● Task to carry out
Give back all of the records, exactly and completely.
*** Begin section ***
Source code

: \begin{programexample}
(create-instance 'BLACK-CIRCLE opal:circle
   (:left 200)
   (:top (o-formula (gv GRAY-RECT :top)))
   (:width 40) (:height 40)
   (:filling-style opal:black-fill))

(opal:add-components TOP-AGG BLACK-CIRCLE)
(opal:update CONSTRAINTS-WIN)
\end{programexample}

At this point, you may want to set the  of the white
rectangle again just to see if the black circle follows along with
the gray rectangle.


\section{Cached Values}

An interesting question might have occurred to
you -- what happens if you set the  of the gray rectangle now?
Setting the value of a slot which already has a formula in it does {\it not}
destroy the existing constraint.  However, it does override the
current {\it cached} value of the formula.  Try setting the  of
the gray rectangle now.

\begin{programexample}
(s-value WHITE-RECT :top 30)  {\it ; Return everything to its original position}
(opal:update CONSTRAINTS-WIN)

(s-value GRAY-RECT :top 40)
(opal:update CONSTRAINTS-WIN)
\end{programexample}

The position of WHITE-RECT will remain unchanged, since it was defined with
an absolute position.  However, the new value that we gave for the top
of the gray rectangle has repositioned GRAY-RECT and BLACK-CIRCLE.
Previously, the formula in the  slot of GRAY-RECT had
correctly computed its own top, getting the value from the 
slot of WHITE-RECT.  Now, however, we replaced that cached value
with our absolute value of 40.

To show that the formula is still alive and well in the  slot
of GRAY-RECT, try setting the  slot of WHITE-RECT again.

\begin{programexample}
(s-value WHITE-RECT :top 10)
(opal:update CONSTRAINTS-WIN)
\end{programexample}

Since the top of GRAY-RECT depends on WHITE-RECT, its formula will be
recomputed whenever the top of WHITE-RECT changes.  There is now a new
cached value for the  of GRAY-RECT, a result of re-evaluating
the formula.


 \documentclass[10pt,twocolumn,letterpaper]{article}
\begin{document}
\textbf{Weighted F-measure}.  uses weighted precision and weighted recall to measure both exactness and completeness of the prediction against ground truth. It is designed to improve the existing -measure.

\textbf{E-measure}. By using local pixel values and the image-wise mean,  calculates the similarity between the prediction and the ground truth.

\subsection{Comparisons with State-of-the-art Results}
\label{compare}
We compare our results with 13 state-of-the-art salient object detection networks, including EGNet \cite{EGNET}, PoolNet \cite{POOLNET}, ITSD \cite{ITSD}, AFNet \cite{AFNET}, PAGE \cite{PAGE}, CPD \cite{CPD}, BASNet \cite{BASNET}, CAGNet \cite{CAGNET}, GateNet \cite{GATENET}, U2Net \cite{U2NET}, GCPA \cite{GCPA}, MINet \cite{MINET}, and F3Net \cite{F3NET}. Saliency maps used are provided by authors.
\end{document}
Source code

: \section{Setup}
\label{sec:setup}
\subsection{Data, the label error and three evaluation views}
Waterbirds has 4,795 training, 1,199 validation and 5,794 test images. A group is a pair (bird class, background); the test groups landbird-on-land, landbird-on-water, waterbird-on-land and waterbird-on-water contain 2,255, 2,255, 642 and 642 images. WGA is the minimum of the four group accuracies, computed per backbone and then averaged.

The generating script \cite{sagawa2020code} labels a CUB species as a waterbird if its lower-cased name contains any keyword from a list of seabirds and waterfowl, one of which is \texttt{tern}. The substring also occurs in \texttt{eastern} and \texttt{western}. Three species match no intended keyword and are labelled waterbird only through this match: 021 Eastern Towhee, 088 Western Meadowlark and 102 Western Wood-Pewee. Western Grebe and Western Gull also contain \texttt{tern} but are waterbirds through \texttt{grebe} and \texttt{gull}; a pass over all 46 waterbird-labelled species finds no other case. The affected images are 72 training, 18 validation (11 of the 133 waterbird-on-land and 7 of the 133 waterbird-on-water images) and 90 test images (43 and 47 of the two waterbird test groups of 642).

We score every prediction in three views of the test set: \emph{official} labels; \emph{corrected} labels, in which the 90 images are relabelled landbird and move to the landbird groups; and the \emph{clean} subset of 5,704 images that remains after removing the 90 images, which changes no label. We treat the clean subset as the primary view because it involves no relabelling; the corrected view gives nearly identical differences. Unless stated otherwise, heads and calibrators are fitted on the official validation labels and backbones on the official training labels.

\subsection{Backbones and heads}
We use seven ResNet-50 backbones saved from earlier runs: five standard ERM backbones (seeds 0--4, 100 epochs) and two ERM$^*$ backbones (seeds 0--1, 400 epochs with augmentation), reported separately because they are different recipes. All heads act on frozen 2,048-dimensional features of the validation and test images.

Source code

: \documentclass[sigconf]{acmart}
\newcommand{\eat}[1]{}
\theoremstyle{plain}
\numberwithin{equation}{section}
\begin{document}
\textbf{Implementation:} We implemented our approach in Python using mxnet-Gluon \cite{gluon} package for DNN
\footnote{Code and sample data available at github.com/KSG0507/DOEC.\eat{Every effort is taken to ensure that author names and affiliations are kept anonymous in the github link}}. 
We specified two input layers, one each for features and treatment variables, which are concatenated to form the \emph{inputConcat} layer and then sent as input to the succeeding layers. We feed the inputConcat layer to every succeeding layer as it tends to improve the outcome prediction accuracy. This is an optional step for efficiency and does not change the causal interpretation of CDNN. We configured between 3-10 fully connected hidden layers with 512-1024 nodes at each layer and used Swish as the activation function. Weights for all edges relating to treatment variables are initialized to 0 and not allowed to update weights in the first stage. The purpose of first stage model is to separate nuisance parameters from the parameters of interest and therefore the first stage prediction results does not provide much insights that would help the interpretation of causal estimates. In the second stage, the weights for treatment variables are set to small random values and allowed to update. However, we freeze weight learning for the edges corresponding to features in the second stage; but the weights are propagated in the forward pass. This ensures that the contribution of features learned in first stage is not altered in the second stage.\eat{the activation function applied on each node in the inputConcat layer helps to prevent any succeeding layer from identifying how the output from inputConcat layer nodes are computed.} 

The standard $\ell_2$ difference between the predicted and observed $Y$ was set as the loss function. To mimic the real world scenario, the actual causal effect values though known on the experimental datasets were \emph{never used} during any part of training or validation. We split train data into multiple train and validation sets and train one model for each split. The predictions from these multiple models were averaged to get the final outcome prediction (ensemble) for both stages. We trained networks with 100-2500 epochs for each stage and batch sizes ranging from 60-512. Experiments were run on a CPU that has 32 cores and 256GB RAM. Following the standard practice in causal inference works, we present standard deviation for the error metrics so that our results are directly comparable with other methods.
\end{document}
*** End section ***
● Task output
Source code

: \begin{programexample}
(create-instance 'BLACK-CIRCLE opal:circle
   (:left 200)
   (:top (o-formula (gv GRAY-RECT :top)))
   (:width 40) (:height 40)
   (:filling-style opal:black-fill))

(opal:add-components TOP-AGG BLACK-CIRCLE)
(opal:update CONSTRAINTS-WIN)
\end{programexample}

At this point, you may want to set the  of the white
rectangle again just to see if the black circle follows along with
the gray rectangle.


\section{Cached Values}

An interesting question might have occurred to
you -- what happens if you set the  of the gray rectangle now?
Setting the value of a slot which already has a formula in it does {\it not}
destroy the existing constraint.  However, it does override the
current {\it cached} value of the formula.  Try setting the  of
the gray rectangle now.

\begin{programexample}
(s-value WHITE-RECT :top 30)  {\it ; Return everything to its original position}
(opal:update CONSTRAINTS-WIN)

(s-value GRAY-RECT :top 40)
(opal:update CONSTRAINTS-WIN)
\end{programexample}

The position of WHITE-RECT will remain unchanged, since it was defined with
an absolute position.  However, the new value that we gave for the top
of the gray rectangle has repositioned GRAY-RECT and BLACK-CIRCLE.
Previously, the formula in the  slot of GRAY-RECT had
correctly computed its own top, getting the value from the 
slot of WHITE-RECT.  Now, however, we replaced that cached value
with our absolute value of 40.

To show that the formula is still alive and well in the  slot
of GRAY-RECT, try setting the  slot of WHITE-RECT again.

\begin{programexample}
(s-value WHITE-RECT :top 10)
(opal:update CONSTRAINTS-WIN)
\end{programexample}

Since the top of GRAY-RECT depends on WHITE-RECT, its formula will be
recomputed whenever the top of WHITE-RECT changes.  There is now a new
cached value for the  of GRAY-RECT, a result of re-evaluating
the formula.


 \documentclass[10pt,twocolumn,letterpaper]{article}
\begin{document}
\textbf{Weighted F-measure}.  uses weighted precision and weighted recall to measure both exactness and completeness of the prediction against ground truth. It is designed to improve the existing -measure.

\textbf{E-measure}. By using local pixel values and the image-wise mean,  calculates the similarity between the prediction and the ground truth.

\subsection{Comparisons with State-of-the-art Results}
\label{compare}
We compare our results with 13 state-of-the-art salient object detection networks, including EGNet \cite{EGNET}, PoolNet \cite{POOLNET}, ITSD \cite{ITSD}, AFNet \cite{AFNET}, PAGE \cite{PAGE}, CPD \cite{CPD}, BASNet \cite{BASNET}, CAGNet \cite{CAGNET}, GateNet \cite{GATENET}, U2Net \cite{U2NET}, GCPA \cite{GCPA}, MINet \cite{MINET}, and F3Net \cite{F3NET}. Saliency maps used are provided by authors.
\end{document}
Source code

: \section{Setup}
\label{sec:setup}
\subsection{Data, the label error and three evaluation views}
Waterbirds has 4,795 training, 1,199 validation and 5,794 test images. A group is a pair (bird class, background); the test groups landbird-on-land, landbird-on-water, waterbird-on-land and waterbird-on-water contain 2,255, 2,255, 642 and 642 images. WGA is the minimum of the four group accuracies, computed per backbone and then averaged.

The generating script \cite{sagawa2020code} labels a CUB species as a waterbird if its lower-cased name contains any keyword from a list of seabirds and waterfowl, one of which is \texttt{tern}. The substring also occurs in \texttt{eastern} and \texttt{western}. Three species match no intended keyword and are labelled waterbird only through this match: 021 Eastern Towhee, 088 Western Meadowlark and 102 Western Wood-Pewee. Western Grebe and Western Gull also contain \texttt{tern} but are waterbirds through \texttt{grebe} and \texttt{gull}; a pass over all 46 waterbird-labelled species finds no other case. The affected images are 72 training, 18 validation (11 of the 133 waterbird-on-land and 7 of the 133 waterbird-on-water images) and 90 test images (43 and 47 of the two waterbird test groups of 642).

We score every prediction in three views of the test set: \emph{official} labels; \emph{corrected} labels, in which the 90 images are relabelled landbird and move to the landbird groups; and the \emph{clean} subset of 5,704 images that remains after removing the 90 images, which changes no label. We treat the clean subset as the primary view because it involves no relabelling; the corrected view gives nearly identical differences. Unless stated otherwise, heads and calibrators are fitted on the official validation labels and backbones on the official training labels.

\subsection{Backbones and heads}
We use seven ResNet-50 backbones saved from earlier runs: five standard ERM backbones (seeds 0--4, 100 epochs) and two ERM$^*$ backbones (seeds 0--1, 400 epochs with augmentation), reported separately because they are different recipes. All heads act on frozen 2,048-dimensional features of the validation and test images.

Source code

: \documentclass[sigconf]{acmart}
\newcommand{\eat}[1]{}
\theoremstyle{plain}
\numberwithin{equation}{section}
\begin{document}
\textbf{Implementation:} We implemented our approach in Python using mxnet-Gluon \cite{gluon} package for DNN
\footnote{Code and sample data available at github.com/KSG0507/DOEC.\eat{Every effort is taken to ensure that author names and affiliations are kept anonymous in the github link}}. 
We specified two input layers, one each for features and treatment variables, which are concatenated to form the \emph{inputConcat} layer and then sent as input to the succeeding layers. We feed the inputConcat layer to every succeeding layer as it tends to improve the outcome prediction accuracy. This is an optional step for efficiency and does not change the causal interpretation of CDNN. We configured between 3-10 fully connected hidden layers with 512-1024 nodes at each layer and used Swish as the activation function. Weights for all edges relating to treatment variables are initialized to 0 and not allowed to update weights in the first stage. The purpose of first stage model is to separate nuisance parameters from the parameters of interest and therefore the first stage prediction results does not provide much insights that would help the interpretation of causal estimates. In the second stage, the weights for treatment variables are set to small random values and allowed to update. However, we freeze weight learning for the edges corresponding to features in the second stage; but the weights are propagated in the forward pass. This ensures that the contribution of features learned in first stage is not altered in the second stage.\eat{the activation function applied on each node in the inputConcat layer helps to prevent any succeeding layer from identifying how the output from inputConcat layer nodes are computed.} 

The standard $\ell_2$ difference between the predicted and observed $Y$ was set as the loss function. To mimic the real world scenario, the actual causal effect values though known on the experimental datasets were \emph{never used} during any part of training or validation. We split train data into multiple train and validation sets and train one model for each split. The predictions from these multiple models were averaged to get the final outcome prediction (ensemble) for both stages. We trained networks with 100-2500 epochs for each stage and batch sizes ranging from 60-512. Experiments were run on a CPU that has 32 cores and 256GB RAM. Following the standard practice in causal inference works, we present standard deviation for the error metrics so that our results are directly comparable with other methods.
\end{document}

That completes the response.